# Cat Crying all night! HELP!



## gabriellesca (Mar 11, 2008)

Hi everyone ... I posted on the cat chat board as well - but I am posting here out of desperation ... wondering if anyone else has experienced this and has any suggestions. 

I have a 17 year old male cat, Humphrey, who has cried on and off during the night for the last 12 or 13 years. When it began as a young cat I took him to 4 different vets, he has been tested many times and come back with a clean bill of health. He cries every single night for months at a time, usually in the Summer. It wasn't as bad before his litter mate, Roo, died almost 3 years ago. But since her death he has become very needy, more vocal at times, and unbearable to be around. About a year ago when he wouldn't give me any peace I started the unfortunate habit of feeding him in the middle of the night when he would wake me up. I've grown accustomed to these feedings and his health has actually improved since last year thanks to the increase in wet food and the extra feeding. The problem is now, for the last 2 months, when he wakes up he won't stop crying or pawing at me. The other night he cried for hours for me to literally get into the bathtub (he likes to sit on the edge and watch and drink the water). Last night he kept me awake from 3am right to when I went to work at 8am by pawing at my face, doing laps around the bed, crying. Its unbearable and truly effecting my health. 

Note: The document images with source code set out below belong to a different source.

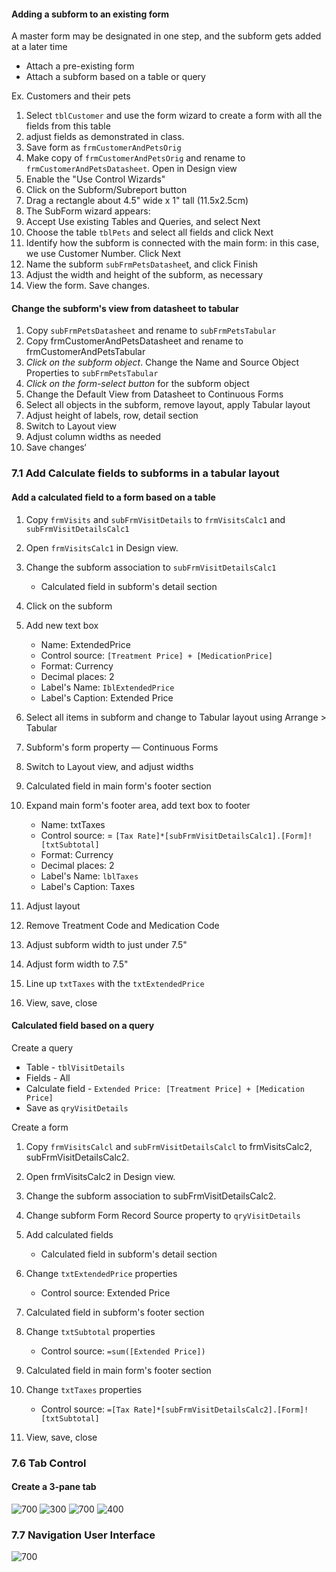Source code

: #### Adding a subform to an existing form
A master form may be designated in one step, and the subform gets added at a later time
- Attach a pre-existing form
- Attach a subform based on a table or query

Ex. Customers and their pets
1. Select `tblCustomer` and use the form wizard to create a form with all the fields from this table
2. adjust fields as demonstrated in class.
3. Save form as `frmCustomerAndPetsOrig`
4. Make copy of `frmCustomerAndPetsOrig` and rename to `frmCustomerAndPetsDatasheet`. Open in Design view
5. Enable the "Use Control Wizards"
6. Click on the Subform/Subreport button
7. Drag a rectangle about 4.5" wide x 1" tall (11.5x2.5cm)
8. The SubForm wizard appears:
9. Accept Use existing Tables and Queries, and select Next
10. Choose the table `tblPets` and select all fields and click Next
11. Identify how the subform is connected with the main form: in this case, we use Customer Number. Click Next
12. Name the subform `subFrmPetsDatashee`t, and click Finish
13. Adjust the width and height of the subform, as necessary
14. View the form. Save changes.
#### Change the subform's view from datasheet to tabular
1. Copy `subFrmPetsDatasheet` and rename to `subFrmPetsTabular`
2. Copy frmCustomerAndPetsDatasheet and rename to frmCustomerAndPetsTabular
3. *Click on the subform object*. Change the Name and Source Object Properties to `subFrmPetsTabular`
4. *Click on the form-select button* for the subform object
5. Change the Default View from Datasheet to Continuous Forms
6. Select all objects in the subform, remove layout, apply Tabular layout
7. Adjust height of labels, row, detail section
8. Switch to Layout view
9. Adjust column widths as needed
10. Save changes‘
### 7.1 Add Calculate fields to subforms in a tabular layout
#### Add a calculated field to a form based on a table
1. Copy `frmVisits` and `subFrmVisitDetails` to `frmVisitsCalc1` and `subFrmVisitDetailsCalc1`
2. Open `frmVisitsCalc1` in Design view. 
3. Change the subform association to `subFrmVisitDetailsCalc1`
	- Calculated field in subform's detail section

4. Click on the subform
5. Add new text box
	- Name: ExtendedPrice 
	- Control source: `[Treatment Price] + [MedicationPrice]` 
	- Format: Currency 
	- Decimal places: 2 
	- Label's Name: `IblExtendedPrice `
	- Label's Caption: Extended Price

1. Select all items in subform and change to Tabular layout using Arrange > Tabular
2. Subform's form property — Continuous Forms
3. Switch to Layout view, and adjust widths
4. Calculated field in main form's footer section
5. Expand main form's footer area, add text box to footer
	- Name: txtTaxes
	- Control source: = `[Tax Rate]*[subFrmVisitDetailsCalc1].[Form]![txtSubtotal]` 
	- Format: Currency
	- Decimal places: 2 
	- Label's Name: `lblTaxes `
	- Label's Caption: Taxes

6. Adjust layout 
7. Remove Treatment Code and Medication Code 
8. Adjust subform width to just under 7.5" 
9. Adjust form width to 7.5" 
10. Line up `txtTaxes` with the `txtExtendedPrice`
11. View, save, close
#### Calculated field based on a query
Create a query
- Table - `tblVisitDetails`
- Fields - All
- Calculate field - `Extended Price: [Treatment Price] + [Medication Price]`
- Save as `qryVisitDetails`

Create a form
1. Copy `frmVisitsCalcl` and `subFrmVisitDetailsCalcl` to frmVisitsCalc2, subFrmVisitDetailsCalc2.
2. Open frmVisitsCalc2 in Design view.
3. Change the subform association to subFrmVisitDetailsCalc2.
4. Change subform Form Record Source property to `qryVisitDetails` 
5. Add calculated fields
	- Calculated field in subform's detail section

6. Change `txtExtendedPrice` properties 
	- Control source: Extended Price

 7. Calculated field in subform's footer section 
 8. Change `txtSubtotal` properties 
	- Control source: `=sum([Extended Price])` 

 9. Calculated field in main form's footer section
 10. Change `txtTaxes` properties
	 - Control source: `=[Tax Rate]*[subFrmVisitDetailsCalc2].[Form]![txtSubtotal]`

 11. View, save, close
### 7.6 Tab Control
#### Create a 3-pane tab
![700](Pasted%20image%2020240229092824.png)
![300](Pasted%20image%2020240229092834.png)
![700](Pasted%20image%2020240229092937.png)
![400](Pasted%20image%2020240229093300.png)
### 7.7 Navigation User Interface
![700](Pasted%20image%2020240229095248.png)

This is a complicated cat who is not able to be touched when we go to the vet - they gas him just to examine him. But his last exam was a month or so ago and everything came back great. Very healthy 17 year old. I've tried Acepromazine (sp?), and he had a horrible reaction to that, I've tried Ellavil (sp?), and that didn't effect him at all. Now he is on Valium and that works for maybe an hour and then he's up and agitated again. I live in a very small apartment with no place to put him that I wouldn't hear him. Additionally I'm worried about my neighbors being kept awake by him. We think he did have a seizure about a month ago but my doctor sees no sign of a tumor or anything more serious than the simple behavior that he's exhibited for years. He did not think it was as related to old-age since its been going on for years. Its worse right now as I'm getting older and I need my sleep. 

My doctor is out of ideas - my pet-pharmacist said that Ativan might do a better job. But I'm wondering if anyone has any insight/suggestions/experience with this?

I adore this cat - I would do anything for him - I worry this is upsetting to him but I also know I can't go on much longer getting 1 or 2 hours sleep at a time and many night 3 hours sleep total. Family sees what it is doing to me and want me to put him down - but its unthinkable to me. 

HELP?


----------



## Heidi n Q (Nov 22, 2006)

Welcome, and I'm sorry your kitty is keeping you up at night.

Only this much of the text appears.